▸ ACTIVITY
For the data below, count the lines that have the string "Minsk" and state that number by itself.
***
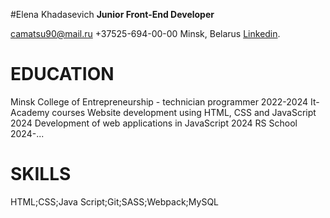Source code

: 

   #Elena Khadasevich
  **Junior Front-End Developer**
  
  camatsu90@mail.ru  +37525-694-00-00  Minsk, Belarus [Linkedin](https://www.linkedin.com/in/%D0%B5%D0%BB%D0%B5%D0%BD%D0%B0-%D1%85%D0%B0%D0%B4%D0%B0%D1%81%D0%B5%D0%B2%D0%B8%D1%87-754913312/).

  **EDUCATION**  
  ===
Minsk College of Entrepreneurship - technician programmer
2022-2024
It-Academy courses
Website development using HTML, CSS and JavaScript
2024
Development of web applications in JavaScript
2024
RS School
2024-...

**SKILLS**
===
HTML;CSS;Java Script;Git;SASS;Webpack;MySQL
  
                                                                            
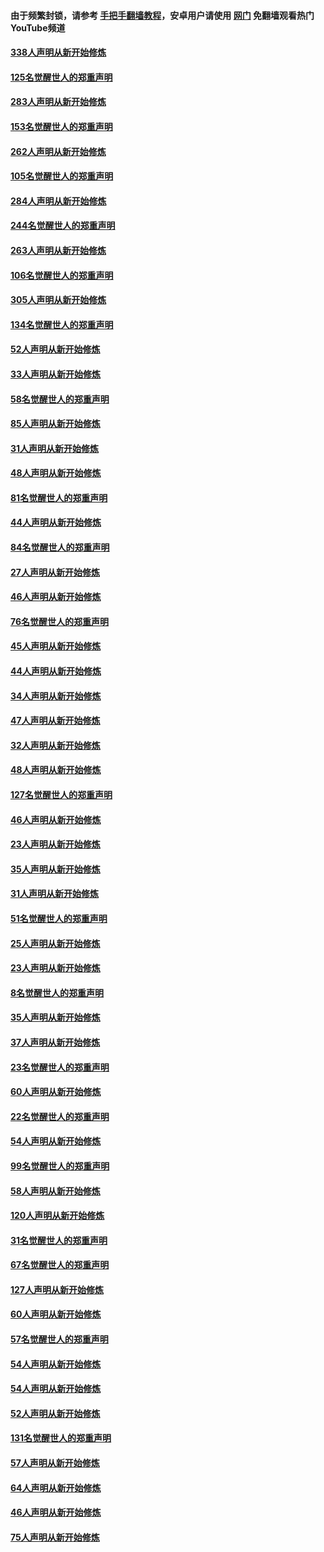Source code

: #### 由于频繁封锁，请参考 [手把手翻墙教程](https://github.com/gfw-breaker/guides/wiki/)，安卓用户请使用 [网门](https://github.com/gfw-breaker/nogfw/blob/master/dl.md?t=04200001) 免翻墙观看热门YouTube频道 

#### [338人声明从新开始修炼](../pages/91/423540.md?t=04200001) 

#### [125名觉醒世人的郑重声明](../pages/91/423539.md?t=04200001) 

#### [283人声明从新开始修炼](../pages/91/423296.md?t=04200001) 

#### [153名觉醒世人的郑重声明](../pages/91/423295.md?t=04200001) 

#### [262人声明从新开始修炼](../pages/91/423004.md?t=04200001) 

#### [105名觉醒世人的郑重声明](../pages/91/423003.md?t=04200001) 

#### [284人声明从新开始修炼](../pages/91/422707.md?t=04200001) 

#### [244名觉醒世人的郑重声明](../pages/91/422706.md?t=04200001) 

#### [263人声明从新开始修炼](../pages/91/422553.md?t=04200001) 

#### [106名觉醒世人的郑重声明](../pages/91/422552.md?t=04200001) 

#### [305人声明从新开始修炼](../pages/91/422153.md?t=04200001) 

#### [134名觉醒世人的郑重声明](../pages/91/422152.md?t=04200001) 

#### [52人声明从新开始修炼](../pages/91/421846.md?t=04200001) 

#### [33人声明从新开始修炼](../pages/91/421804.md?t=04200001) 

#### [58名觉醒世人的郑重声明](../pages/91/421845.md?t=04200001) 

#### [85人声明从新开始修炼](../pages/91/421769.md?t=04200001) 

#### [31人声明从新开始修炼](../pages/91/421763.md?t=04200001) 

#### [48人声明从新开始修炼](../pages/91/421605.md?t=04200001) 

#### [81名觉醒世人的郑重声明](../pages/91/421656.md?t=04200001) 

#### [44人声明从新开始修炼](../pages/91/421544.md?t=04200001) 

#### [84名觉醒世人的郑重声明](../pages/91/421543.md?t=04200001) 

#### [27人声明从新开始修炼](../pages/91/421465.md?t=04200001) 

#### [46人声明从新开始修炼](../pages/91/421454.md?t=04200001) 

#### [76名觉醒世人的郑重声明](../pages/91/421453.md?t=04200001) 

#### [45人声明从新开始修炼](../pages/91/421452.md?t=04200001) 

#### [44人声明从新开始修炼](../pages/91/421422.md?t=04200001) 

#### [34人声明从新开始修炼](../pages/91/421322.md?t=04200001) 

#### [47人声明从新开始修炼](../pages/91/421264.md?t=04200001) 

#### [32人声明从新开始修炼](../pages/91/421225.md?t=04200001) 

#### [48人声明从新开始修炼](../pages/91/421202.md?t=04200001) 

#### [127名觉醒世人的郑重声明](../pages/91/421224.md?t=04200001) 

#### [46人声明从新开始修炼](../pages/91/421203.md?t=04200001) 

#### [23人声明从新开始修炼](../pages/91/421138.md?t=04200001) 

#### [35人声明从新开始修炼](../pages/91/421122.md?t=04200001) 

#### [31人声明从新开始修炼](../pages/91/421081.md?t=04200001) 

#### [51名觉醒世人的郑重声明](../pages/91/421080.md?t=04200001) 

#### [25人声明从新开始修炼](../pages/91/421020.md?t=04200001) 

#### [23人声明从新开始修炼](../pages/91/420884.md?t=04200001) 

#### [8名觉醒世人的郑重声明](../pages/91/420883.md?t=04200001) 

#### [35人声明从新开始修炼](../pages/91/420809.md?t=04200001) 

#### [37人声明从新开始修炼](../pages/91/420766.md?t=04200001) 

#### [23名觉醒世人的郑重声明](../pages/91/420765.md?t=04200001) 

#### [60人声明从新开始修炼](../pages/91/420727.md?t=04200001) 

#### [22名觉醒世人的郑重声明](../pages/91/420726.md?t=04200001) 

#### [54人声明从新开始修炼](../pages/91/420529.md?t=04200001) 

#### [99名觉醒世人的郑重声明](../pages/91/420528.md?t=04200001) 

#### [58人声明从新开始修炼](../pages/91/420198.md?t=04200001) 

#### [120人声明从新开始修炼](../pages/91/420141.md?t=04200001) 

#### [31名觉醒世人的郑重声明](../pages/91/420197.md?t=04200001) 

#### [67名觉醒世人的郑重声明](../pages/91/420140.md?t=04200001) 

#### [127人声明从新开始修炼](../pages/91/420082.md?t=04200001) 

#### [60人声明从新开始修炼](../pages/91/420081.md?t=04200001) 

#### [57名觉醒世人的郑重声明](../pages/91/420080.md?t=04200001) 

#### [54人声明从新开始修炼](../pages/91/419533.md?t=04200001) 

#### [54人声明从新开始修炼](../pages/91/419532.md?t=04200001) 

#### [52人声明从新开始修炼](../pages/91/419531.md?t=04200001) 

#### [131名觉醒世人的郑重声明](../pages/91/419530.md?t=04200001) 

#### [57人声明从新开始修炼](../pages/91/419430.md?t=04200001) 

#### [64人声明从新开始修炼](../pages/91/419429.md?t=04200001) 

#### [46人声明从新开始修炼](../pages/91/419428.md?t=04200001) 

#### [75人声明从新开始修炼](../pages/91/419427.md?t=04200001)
***
▸ EXERCISE RESULT
2